Image: Janulla from Getty / Canva

Hello there!

It’s going to be a shorter newsletter today as I am up to my neck in a deadline which is occupying my every waking moment. By Friday, I need to get the Zero Draft done and ready for editing in November.

But, wait… the Zero Draft? What the heckity-heck is that?

It’s a term I’ve picked up from The Dog-Sitter Detective author Antony Johnson (who shared his Perfect Sunday with us back in May.)

It’s the draft that only I will ever see; the roughest, most basic, most error-riddled bonfire of a manuscript that could ever exist. But however much of a disaster it is, the important thing is that it’s written.

It’s all to do with the way I work. I churn. I sit down and write from beginning to end, not stopping to edit or finesse. All that matters is to get the words down on paper and to get nearer to ‘The End.’

As I write, I have a notebook beside me in which I make a long, long list of the things I have to go back and change. This could be specific details to add, names that need to be changed, or tweaks that need to be made to the action. I never go back and make the changes there and then, because that will scupper my forward momentum. I need to keep powering to the end, seeing that word count piling up.

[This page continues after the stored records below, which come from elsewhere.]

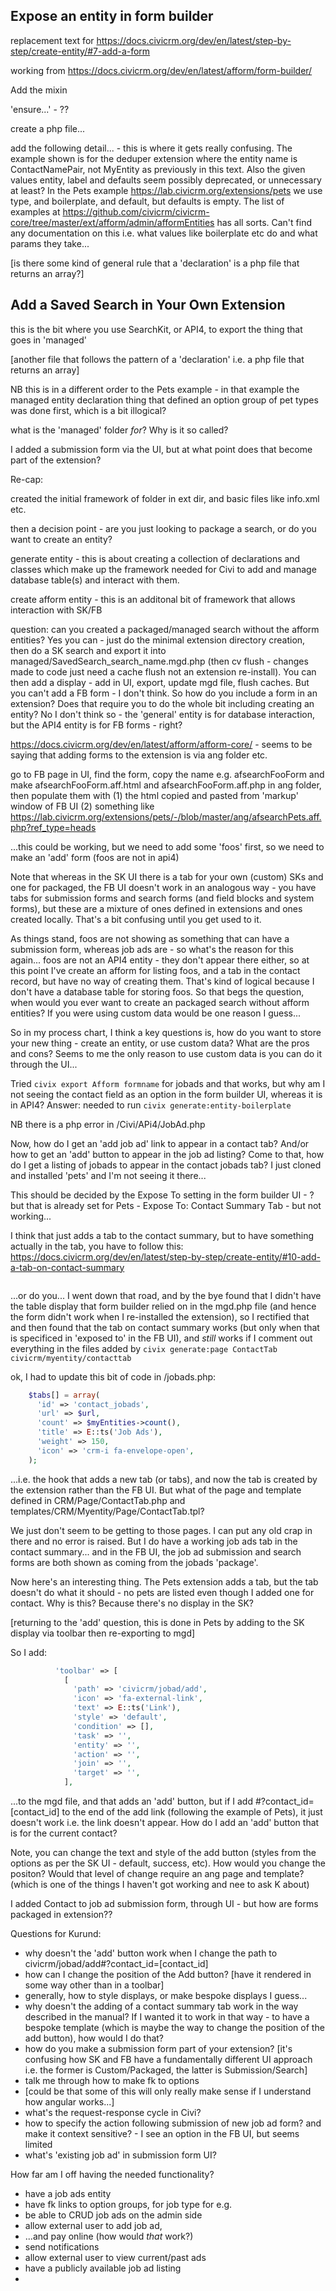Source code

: ## Expose an entity in form builder

replacement text for https://docs.civicrm.org/dev/en/latest/step-by-step/create-entity/#7-add-a-form

working from https://docs.civicrm.org/dev/en/latest/afform/form-builder/

Add the mixin

'ensure...' - ??

create a php file...

add the following detail... - this is where it gets really confusing. The example shown is for the deduper extension where the entity name is ContactNamePair, not MyEntity as previously in this text. Also the given values entity, label and defaults seem possibly deprecated, or unnecessary at least? In the Pets example https://lab.civicrm.org/extensions/pets we use type, and boilerplate, and default, but defaults is empty. The list of examples at https://github.com/civicrm/civicrm-core/tree/master/ext/afform/admin/afformEntities has all sorts. Can't find any documentation on this i.e. what values like boilerplate etc do and what params they take...

[is there some kind of general rule that a 'declaration' is a php file that returns an array?]



## Add a Saved Search in Your Own Extension

this is the bit where you use SearchKit, or API4, to export the thing that goes in 'managed'

[another file that follows the pattern of a 'declaration' i.e. a php file that returns an array]

NB this is in a different order to the Pets example - in that example the managed entity declaration thing that defined an option group of pet types was done first, which is a bit illogical?

what is the 'managed' folder *for*? Why is it so called?



I added a submission form via the UI, but at what point does that become part of the extension?



Re-cap:

created the initial framework of folder in ext dir, and basic files like info.xml etc.

then a decision point - are you just looking to package a search, or do you want to create an entity?

generate entity - this is about creating a collection of declarations and classes which make up the framework needed for Civi to add and manage database table(s) and interact with them.

create afform entity - this is an additonal bit of framework that allows interaction with SK/FB 

question: can you created a packaged/managed search without the afform entities? Yes you can - just do the minimal extension directory creation, then do a SK search and export it into managed/SavedSearch_search_name.mgd.php (then cv flush - changes made to code just need a cache flush not an extension re-install). You can then add a display - add in UI, export, update mgd file, flush caches. But you can't add a FB form - I don't think. So how do you include a form in an extension? Does that require you to do the whole bit including creating an entity? No I don't think so - the 'general' entity is for database interaction, but the API4 entity is for FB forms - right? 

https://docs.civicrm.org/dev/en/latest/afform/afform-core/ - seems to be saying that adding forms to the extension is via ang folder etc.

go to FB page in UI, find the form, copy the name e.g. afsearchFooForm and make afsearchFooForm.aff.html and afsearchFooForm.aff.php in ang folder, then populate them with  (1) the html copied and pasted from 'markup' window of FB UI (2) something like https://lab.civicrm.org/extensions/pets/-/blob/master/ang/afsearchPets.aff.php?ref_type=heads

...this could be working, but we need to add some 'foos' first, so we need to make an 'add' form (foos are not in api4)

Note that whereas in the SK UI there is a tab for your own (custom) SKs and one for packaged, the FB UI doesn't work in an analogous way - you have tabs for submission forms and search forms (and field blocks and system forms), but these are a mixture of ones defined in extensions and ones created locally. That's a bit confusing until you get used to it.

As things stand, foos are not showing as something that can have a submission form, whereas job ads are - so what's the reason for this again... foos are not an API4 entity - they don't appear there either, so at this point I've create an afform for listing foos, and a tab in the contact record, but have no way of creating them. That's kind of logical because I don't have a database table for storing foos. So that begs the question, when would you ever want to create an packaged search without afform entities? If you were using custom data would be one reason I guess...

So in my process chart, I think a key questions is, how do you want to store your new thing - create an entity, or use custom data? What are the pros and cons? Seems to me the only reason to use custom data is you can do it through the UI...

Tried `civix export Afform formname` for jobads and that works, but why am I not seeing the contact field as an option in the form builder UI, whereas it is in API4? Answer: needed to run `civix generate:entity-boilerplate` 

NB there is a php error in /Civi/APi4/JobAd.php

Now, how do I get an 'add job ad' link to appear in a contact tab? And/or how to get an 'add' button to appear in the job ad listing? Come to that, how do I get a listing of jobads to appear in the contact jobads tab? I just cloned and installed 'pets' and I'm not seeing it there...

This should be decided by the Expose To setting in the form builder UI - ? but that is already set for Pets - Expose To: Contact Summary Tab - but not working...

I think that just adds a tab to the contact summary, but to have something actually in the tab, you have to follow this: https://docs.civicrm.org/dev/en/latest/step-by-step/create-entity/#10-add-a-tab-on-contact-summary

```

```

...or do you... I went down that road, and by the bye found that I didn't have the table display that form builder relied on in the mgd.php file (and hence the form didn't work when I re-installed the extension), so I rectified that and then found that the tab on contact summary works (but only when that is specificed in 'exposed to' in the FB UI), and *still* works if I comment out everything in the files added by `civix generate:page ContactTab civicrm/myentity/contacttab` 

ok, I had to update this bit of code in /jobads.php:

```php
    $tabs[] = array(
      'id' => 'contact_jobads',
      'url' => $url,
      'count' => $myEntities->count(),
      'title' => E::ts('Job Ads'),
      'weight' => 150,
      'icon' => 'crm-i fa-envelope-open',
    );
```

...i.e. the hook that adds a new tab (or tabs), and now the tab is created by the extension rather than the FB UI. But what of the page and template defined in CRM/Page/ContactTab.php and templates/CRM/Myentity/Page/ContactTab.tpl?

We just don't seem to be getting to those pages. I can put any old crap in there and no error is raised. But I do have a working job ads tab in the contact summary... and in the FB UI, the job ad submission and search forms are both shown as coming from the jobads 'package'.

Now here's an interesting thing. The Pets extension adds a tab, but the tab doesn't do what it should - no pets are listed even though I added one for contact. Why is this? Because there's no display in the SK?

[returning to the 'add' question, this is done in Pets by adding to the SK display via toolbar then re-exporting to mgd]

So I add:

```php
          'toolbar' => [
            [
              'path' => 'civicrm/jobad/add',
              'icon' => 'fa-external-link',
              'text' => E::ts('Link'),
              'style' => 'default',
              'condition' => [],
              'task' => '',
              'entity' => '',
              'action' => '',
              'join' => '',
              'target' => '',
            ],
```

...to the mgd file, and that adds an 'add' button, but if I add \#?contact_id=[contact_id] to the end of the add link (following the example of Pets), it just doesn't work i.e. the link doesn't appear. How do I add an 'add' button that is for the current contact?

Note, you can change the text and style of the add button (styles from the options as per the SK UI - default, success, etc). How would you change the positon? Would that level of change require an ang page and template? (which is one of the things I haven't got working and nee to ask K about)



I added Contact to job ad submission form, through UI - but how are forms packaged in extension??







Questions for Kurund:

- why doesn't the 'add' button work when I change the path to civicrm/jobad/add\#?contact_id=[contact_id]
- how can I change the position of the Add button? [have it rendered in some way other than in a toolbar]
- generally, how to style displays, or make bespoke displays I guess...
- why doesn't the adding of a contact summary tab work in the way described in the manual? If I wanted it to work in that way - to have a bespoke template (which is maybe the way to change the position of the add button), how would I do that?
- how do you make a submission form part of your extension? [it's confusing how SK and FB have a fundamentally different UI approach i.e. the former is Custom/Packaged, the latter is Submission/Search]
- talk me through how to make fk to options
- [could be that some of this will only really make sense if I understand how angular works...]
- what's the request-response cycle in Civi?
- how to specify the action following submission of new job ad form? and make it context sensitive? - I see an option in the FB UI, but seems limited
- what's 'existing job ad' in submission form UI?



How far am I off having the needed functionality?

- have a job ads entity
- have fk links to option groups, for job type for e.g.
- be able to CRUD job ads on the admin side
- allow external user to add job ad, 
- ...and pay online (how would *that* work?)
- send notifications
- allow external user to view current/past ads
- have a publicly available job ad listing
- 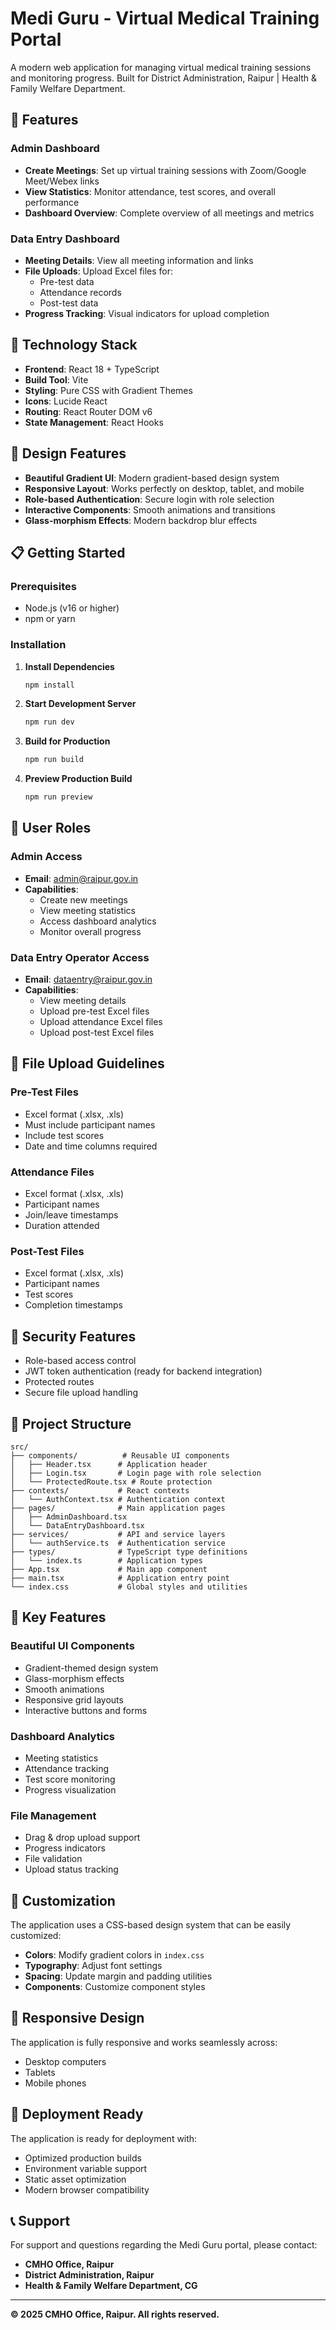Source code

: # Medi Guru - Virtual Medical Training Portal

A modern web application for managing virtual medical training sessions and monitoring progress. Built for District Administration, Raipur | Health & Family Welfare Department.

## 🏥 Features

### Admin Dashboard
- **Create Meetings**: Set up virtual training sessions with Zoom/Google Meet/Webex links
- **View Statistics**: Monitor attendance, test scores, and overall performance
- **Dashboard Overview**: Complete overview of all meetings and metrics

### Data Entry Dashboard
- **Meeting Details**: View all meeting information and links
- **File Uploads**: Upload Excel files for:
  - Pre-test data
  - Attendance records
  - Post-test data
- **Progress Tracking**: Visual indicators for upload completion

## 🚀 Technology Stack

- **Frontend**: React 18 + TypeScript
- **Build Tool**: Vite
- **Styling**: Pure CSS with Gradient Themes
- **Icons**: Lucide React
- **Routing**: React Router DOM v6
- **State Management**: React Hooks

## 🎨 Design Features

- **Beautiful Gradient UI**: Modern gradient-based design system
- **Responsive Layout**: Works perfectly on desktop, tablet, and mobile
- **Role-based Authentication**: Secure login with role selection
- **Interactive Components**: Smooth animations and transitions
- **Glass-morphism Effects**: Modern backdrop blur effects

## 📋 Getting Started

### Prerequisites
- Node.js (v16 or higher)
- npm or yarn

### Installation

1. **Install Dependencies**
   ```bash
   npm install
   ```

2. **Start Development Server**
   ```bash
   npm run dev
   ```

3. **Build for Production**
   ```bash
   npm run build
   ```

4. **Preview Production Build**
   ```bash
   npm run preview
   ```

## 👥 User Roles

### Admin Access
- **Email**: admin@raipur.gov.in
- **Capabilities**:
  - Create new meetings
  - View meeting statistics
  - Access dashboard analytics
  - Monitor overall progress

### Data Entry Operator Access
- **Email**: dataentry@raipur.gov.in
- **Capabilities**:
  - View meeting details
  - Upload pre-test Excel files
  - Upload attendance Excel files
  - Upload post-test Excel files

## 📁 File Upload Guidelines

### Pre-Test Files
- Excel format (.xlsx, .xls)
- Must include participant names
- Include test scores
- Date and time columns required

### Attendance Files
- Excel format (.xlsx, .xls)
- Participant names
- Join/leave timestamps
- Duration attended

### Post-Test Files
- Excel format (.xlsx, .xls)
- Participant names
- Test scores
- Completion timestamps

## 🔐 Security Features

- Role-based access control
- JWT token authentication (ready for backend integration)
- Protected routes
- Secure file upload handling

## 🎯 Project Structure

```
src/
├── components/          # Reusable UI components
│   ├── Header.tsx      # Application header
│   ├── Login.tsx       # Login page with role selection
│   └── ProtectedRoute.tsx # Route protection
├── contexts/           # React contexts
│   └── AuthContext.tsx # Authentication context
├── pages/              # Main application pages
│   ├── AdminDashboard.tsx
│   └── DataEntryDashboard.tsx
├── services/           # API and service layers
│   └── authService.ts  # Authentication service
├── types/              # TypeScript type definitions
│   └── index.ts        # Application types
├── App.tsx             # Main app component
├── main.tsx            # Application entry point
└── index.css           # Global styles and utilities
```

## 🌟 Key Features

### Beautiful UI Components
- Gradient-themed design system
- Glass-morphism effects
- Smooth animations
- Responsive grid layouts
- Interactive buttons and forms

### Dashboard Analytics
- Meeting statistics
- Attendance tracking
- Test score monitoring
- Progress visualization

### File Management
- Drag & drop upload support
- Progress indicators
- File validation
- Upload status tracking

## 🔧 Customization

The application uses a CSS-based design system that can be easily customized:

- **Colors**: Modify gradient colors in `index.css`
- **Typography**: Adjust font settings
- **Spacing**: Update margin and padding utilities
- **Components**: Customize component styles

## 📱 Responsive Design

The application is fully responsive and works seamlessly across:
- Desktop computers
- Tablets
- Mobile phones

## 🚀 Deployment Ready

The application is ready for deployment with:
- Optimized production builds
- Environment variable support
- Static asset optimization
- Modern browser compatibility

## 📞 Support

For support and questions regarding the Medi Guru portal, please contact:
- **CMHO Office, Raipur**
- **District Administration, Raipur**
- **Health & Family Welfare Department, CG**

---

**© 2025 CMHO Office, Raipur. All rights reserved.**
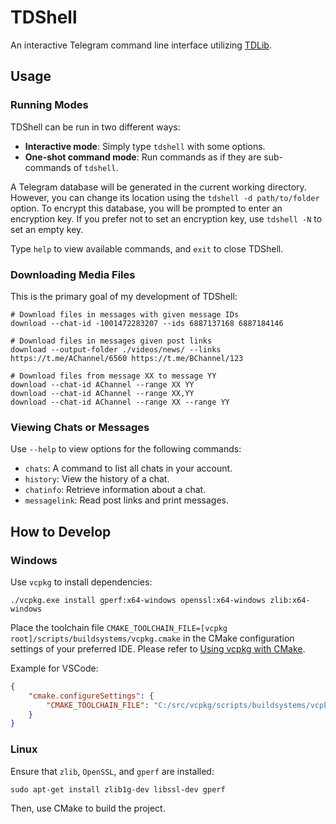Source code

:# TDShell

An interactive Telegram command line interface utilizing [TDLib](https://github.com/tdlib/td).

## Usage

### Running Modes

TDShell can be run in two different ways:

* **Interactive mode**: Simply type `tdshell` with some options.
* **One-shot command mode**: Run commands as if they are sub-commands of `tdshell`.

A Telegram database will be generated in the current working directory. However, you can change its location using the `tdshell -d path/to/folder` option. To encrypt this database, you will be prompted to enter an encryption key. If you prefer not to set an encryption key, use `tdshell -N` to set an empty key.

Type `help` to view available commands, and `exit` to close TDShell.

### Downloading Media Files

This is the primary goal of my development of TDShell:

```shell
# Download files in messages with given message IDs
download --chat-id -1001472283207 --ids 6887137168 6887184146

# Download files in messages given post links
download --output-folder ./videos/news/ --links https://t.me/AChannel/6560 https://t.me/BChannel/123

# Download files from message XX to message YY
download --chat-id AChannel --range XX YY
download --chat-id AChannel --range XX,YY
download --chat-id AChannel --range XX --range YY
```

### Viewing Chats or Messages

Use `--help` to view options for the following commands:

* `chats`: A command to list all chats in your account.
* `history`: View the history of a chat.
* `chatinfo`: Retrieve information about a chat.
* `messagelink`: Read post links and print messages. 

## How to Develop

### Windows

Use `vcpkg` to install dependencies:

```shell
./vcpkg.exe install gperf:x64-windows openssl:x64-windows zlib:x64-windows
```

Place the toolchain file `CMAKE_TOOLCHAIN_FILE=[vcpkg root]/scripts/buildsystems/vcpkg.cmake` in the CMake configuration settings of your preferred IDE. Please refer to [Using vcpkg with CMake](https://github.com/Microsoft/vcpkg#using-vcpkg-with-cmake).

Example for VSCode:

```json
{
    "cmake.configureSettings": {
        "CMAKE_TOOLCHAIN_FILE": "C:/src/vcpkg/scripts/buildsystems/vcpkg.cmake"
    }
}
```

### Linux

Ensure that `zlib`, `OpenSSL`, and `gperf` are installed:

```shell
sudo apt-get install zlib1g-dev libssl-dev gperf
```

Then, use CMake to build the project.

And once I reach the end of the Zero Draft, I let out a sigh of relief, make a celebratory cup of tea and… head back to the beginning and start fine-tuning, ticking elements off that list as I go.

It’s been my preferred method for years, going back to my early days as a magazine journalist, and is the same whatever the medium: prose, scripts, comics, short stories, I splurge and then only edit after I’ve finished. As Antony says on his website, the Zero Draft: “exists purely for me to rewrite, and thus be replaced forever by a better version.”

Of course, not every writer works the same way. As he shared in one of our recent video hangouts, he writes and then edits, writes and then edits, so when he has a completed draft it’s pretty much ready to go off to the editor. SF author is the same, explaining he finds it impossible to go back and do major edits, opting instead to fine-tune as he goes instead.

It’s one of the reasons George tells me that he’s never really got on with the Freewrite typewriter.

My baby

This is the ultimate Zero Draft machine. While you can go back and edit, it largely exists to power you forward, so for me, it’s a godsend. I wrote The Rising Storm, Path of Vengeance, Five Scary Stories for a Dark Knight and Life Day Treasury on my Freewrite and I adore it.

Granted, I only find the typewriter useful when writing prose and my comic process is a little different (which I’ll discuss in more detail in a few week’s time, although paid subscribers can also check out my recent Creating Comics workshop!) but as prose is my least favourite1 medium, I need all the help I can get to keep motivated!

As for this week’s deadline, well, that’s the mother of all audio scripts so I’ll be back on my Mac, thundering away. Wish me luck and also hold me to account! Ask how I’m doing, and check in with me on Friday to see if I’m having that celebratory cuppa!

Onwards!


  1. When I say least favourite, what I mean is that I find it the most difficult. Scripts come naturally to me. Prose is 100% harder meaning I really have to gear myself up to get the words down!